Search code examples
verilogfpgaxilinxsynthesis

Verilog asynch mem in Xilinx


I am trying to create a memory shift operation in verilog and was wondering the best way to do it. An example code is:

reg [MSB:0] a [0:NO_OF_LOCATIONS];
// after some processing
for(i =0; i <= NO_OF_LOCATIONS; i= i+1)
  a[i] = a[i+1]

If I use a ROM in Xilinx it can only do synchronize writes and I need to do all the shifts within one clock cycle. If I do use a memory as above I am not sure if on board implementation will result in metastability or don't care propagation.
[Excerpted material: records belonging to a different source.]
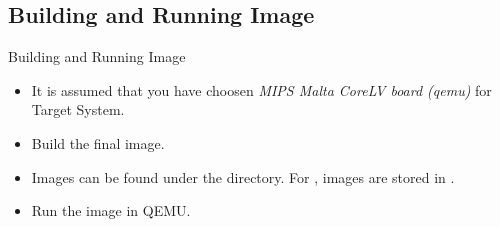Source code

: \subsection{Building and Running Image}
\begin{frame}[fragile]{Building and Running Image}
    \pause
    \begin{itemize}[<+-|alert@+>]
        \item It is assumed that you have choosen \textit{MIPS Malta CoreLV board (qemu)} for Target System.
        \item Build the final image. \\
        \item Images can be found under the  directory. For , images are stored in .
        \item Run the image in QEMU. \\
    \end{itemize}
\end{frame}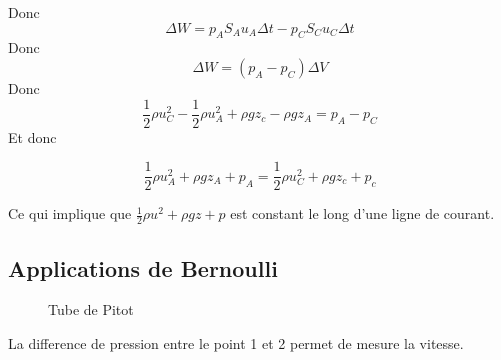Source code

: \documentclass[../main.tex]{subfiles}
\begin{document}
Donc
\[ 
	\Delta W = p_A S_A u_A \Delta t - p_C S_C u_C \Delta t
\]
Donc
\[ 
	\Delta W = ( p_A - p_C ) \Delta V
\]
Donc
\[ 
	\frac{1}{2}\rho u_C^{2} - \frac{1}{2}\rho u_A ^{2} + \rho g z_c - \rho g z_A = p_A - p_C
\]
Et donc
\begin{thm}
\[ 
\frac{1}{2}\rho u_A ^{2} + \rho g z_A + p_A = \frac{1}{2}\rho u_C ^{2} + \rho g z_c + p_c
\]
\end{thm}
Ce qui implique que $\frac{1}{2}\rho u^{2} + \rho g z + p$ est constant le long d'une ligne de courant.
\subsection{Applications de Bernoulli}
\begin{figure}[ht]
    \centering
    \caption{Tube de Pitot}
    \label{fig:tube-de-pitot}
\end{figure}
La difference de pression entre le point 1 et 2 permet de mesure la vitesse.
\end{document}
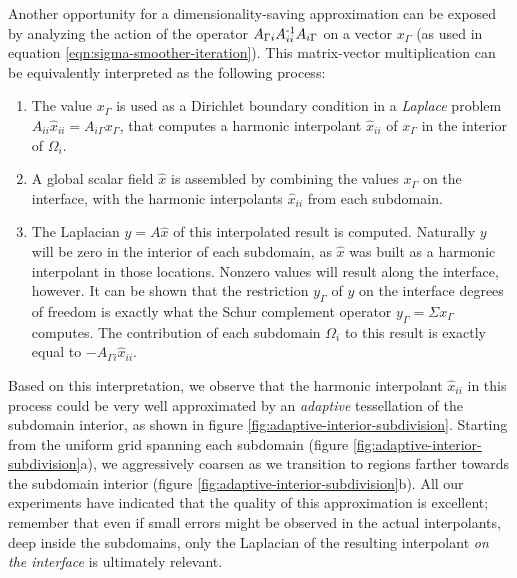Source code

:Another opportunity for a dimensionality-saving approximation can be exposed by analyzing the action of the operator $A_{\Gamma i}A_{ii}^{\operatorname{-1}}A_{i \Gamma}$ on a
vector $x_\Gamma$ (as used in equation \ref{eqn:sigma-smoother-iteration}). This matrix-vector multiplication can be equivalently interpreted as the
following process:
\begin{enumerate}
\item The value $x_\Gamma$ is used as a Dirichlet boundary condition in a \emph{Laplace} problem $A_{ii}\hat{x}_{ii}=A_{i \Gamma}x_\Gamma$, that computes a harmonic
  interpolant $\hat{x}_{ii}$ of $x_\Gamma$ in the interior of $\Omega_i$.
\item A global scalar field $\hat{x}$ is assembled by combining the values $x_\Gamma$ on the interface, with the harmonic interpolants $\hat{x}_{ii}$ from each
  subdomain.
\item The Laplacian $y=A\hat{x}$ of this interpolated result is computed. Naturally $y$ will be zero in the interior of each subdomain, as $\hat{x}$ was built as a
  harmonic interpolant in those locations. Nonzero values will result along the interface, however. It can be shown that the restriction $y_\Gamma$ of $y$ on the
  interface degrees of freedom is exactly what the Schur complement operator $y_\Gamma=\Sigma x_\Gamma$ computes. The contribution of each subdomain $\Omega_i$ to
  this result is exactly equal to $-A_{\Gamma i}\hat{x}_{ii}$. 
\end{enumerate}
Based on this interpretation, we observe that the harmonic interpolant $\hat{x}_{ii}$ in this process could be very well approximated by an \emph{adaptive}
tessellation of the subdomain interior, as shown in figure \ref{fig:adaptive-interior-subdivision}. Starting from the uniform grid spanning each subdomain (figure
\ref{fig:adaptive-interior-subdivision}a), we aggressively coarsen as we transition to regions farther towards the subdomain interior (figure
\ref{fig:adaptive-interior-subdivision}b). All our experiments have indicated that the quality of this approximation is excellent; remember that even if small errors
might be observed in the actual interpolants, deep inside the subdomains, only the Laplacian of the resulting interpolant \emph{on the interface} is ultimately
relevant. 

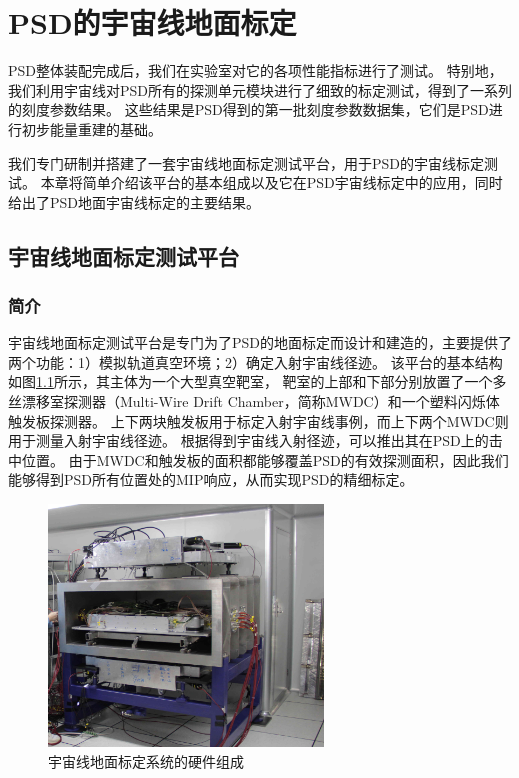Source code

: \chapter{PSD的宇宙线地面标定}
\label{ch:cosmic_ray}
PSD整体装配完成后，我们在实验室对它的各项性能指标进行了测试。
特别地，我们利用宇宙线对PSD所有的探测单元模块进行了细致的标定测试，得到了一系列的刻度参数结果。
这些结果是PSD得到的第一批刻度参数数据集，它们是PSD进行初步能量重建的基础。

我们专门研制并搭建了一套宇宙线地面标定测试平台，用于PSD的宇宙线标定测试。
本章将简单介绍该平台的基本组成以及它在PSD宇宙线标定中的应用，同时给出了PSD地面宇宙线标定的主要结果。

\section{宇宙线地面标定测试平台}
\label{sec:cosmic_ray:cm_system}
\subsection{简介}
\label{sec:cosmic_ray:introduction}
宇宙线地面标定测试平台是专门为了PSD的地面标定而设计和建造的，主要提供了两个功能：1）模拟轨道真空环境；2）确定入射宇宙线径迹。
该平台的基本结构如图\ref{fig:cosmic_ray:cm_system}所示，其主体为一个大型真空靶室，
靶室的上部和下部分别放置了一个多丝漂移室探测器（Multi-Wire Drift Chamber，简称MWDC）和一个塑料闪烁体触发板探测器。
上下两块触发板用于标定入射宇宙线事例，而上下两个MWDC则用于测量入射宇宙线径迹。
根据得到宇宙线入射径迹，可以推出其在PSD上的击中位置。
由于MWDC和触发板的面积都能够覆盖PSD的有效探测面积，因此我们能够得到PSD所有位置处的MIP响应，从而实现PSD的精细标定。
\begin{figure}[htbp]
	\centering
	\includegraphics[width=0.65\textwidth]{chap/cosmic_ray/fig/cm_system.jpg}
	\caption{宇宙线地面标定系统的硬件组成}
	\label{fig:cosmic_ray:cm_system}
\end{figure}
Also what would be the best way to do it instead of a for loop?


Solution

  • I am assuming this is part of a clocked synchronous block, i.e. something like the following (it would not make much sense otherwise and you wrote "I need to do all the shifts within one clock cycle", which implies that this is part of a synchronous design):

    reg [MSB:0] a [0:NO_OF_LOCATIONS];
    
    always @(posedge clk)
      if (...) begin
        for(i =0; i < NO_OF_LOCATIONS; i= i+1)
          a[i] <= a[i+1];
        a[NO_OF_LOCATIONS] <= ...;
      end
    
    // also use a[] somewhere
    assign a0 = a[0];
    

    Btw: a[] has NO_OF_LOCATIONS+1 locations in it. I'm not sure if this is intended but I just left it that way. Usually the range of a[] would be written as [0:NO_OF_LOCATIONS-1] for NO_OF_LOCATIONS memory locations.

    Notice that I have changed the assignment = to <=. When assigning something in a clocked always-block and the thing you assign to is read anywhere outside that always-block then you must assign non-blocking (i.e. with <=) in order to avoid race conditions in simulation that can lead to simulation-synthesis mismatches.
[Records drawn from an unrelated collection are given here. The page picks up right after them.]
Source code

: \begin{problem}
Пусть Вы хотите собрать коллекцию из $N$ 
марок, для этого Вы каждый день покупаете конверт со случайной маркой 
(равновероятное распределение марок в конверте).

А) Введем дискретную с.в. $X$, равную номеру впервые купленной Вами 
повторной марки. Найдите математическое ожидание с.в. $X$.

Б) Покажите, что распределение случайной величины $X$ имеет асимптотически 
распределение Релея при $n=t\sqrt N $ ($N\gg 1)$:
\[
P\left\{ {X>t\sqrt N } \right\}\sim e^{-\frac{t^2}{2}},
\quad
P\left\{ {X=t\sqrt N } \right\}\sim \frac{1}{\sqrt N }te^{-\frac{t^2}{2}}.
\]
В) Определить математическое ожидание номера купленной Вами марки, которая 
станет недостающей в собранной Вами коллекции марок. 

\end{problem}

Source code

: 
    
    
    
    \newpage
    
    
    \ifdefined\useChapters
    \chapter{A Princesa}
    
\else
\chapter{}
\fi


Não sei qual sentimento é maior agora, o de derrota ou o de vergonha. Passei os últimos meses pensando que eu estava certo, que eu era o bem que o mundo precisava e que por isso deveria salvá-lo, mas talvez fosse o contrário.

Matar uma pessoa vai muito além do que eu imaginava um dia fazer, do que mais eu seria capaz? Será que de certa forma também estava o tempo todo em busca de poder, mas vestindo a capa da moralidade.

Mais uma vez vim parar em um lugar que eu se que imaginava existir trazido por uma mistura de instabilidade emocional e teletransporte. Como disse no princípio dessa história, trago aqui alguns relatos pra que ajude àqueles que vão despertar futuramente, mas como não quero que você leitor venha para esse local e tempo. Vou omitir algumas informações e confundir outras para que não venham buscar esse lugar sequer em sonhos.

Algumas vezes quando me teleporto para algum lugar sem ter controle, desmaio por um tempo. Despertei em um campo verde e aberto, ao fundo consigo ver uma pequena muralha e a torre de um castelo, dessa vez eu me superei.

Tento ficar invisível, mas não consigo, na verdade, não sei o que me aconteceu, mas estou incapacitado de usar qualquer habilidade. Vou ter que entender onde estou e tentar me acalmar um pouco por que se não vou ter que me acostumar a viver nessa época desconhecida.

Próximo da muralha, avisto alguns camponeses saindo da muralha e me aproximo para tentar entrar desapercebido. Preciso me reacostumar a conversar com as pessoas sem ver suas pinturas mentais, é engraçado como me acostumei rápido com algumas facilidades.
    Also notice that I have factored out the assignment to a[NO_OF_LOCATIONS], as it would have got its value from a[NO_OF_LOCATIONS+1], which is out-of-bounds and thus would always be undef. Without that change the synthesis tool would be right to assume that all elements of a[] are constant undef and would simply replace all reads on that array with constant 'bx.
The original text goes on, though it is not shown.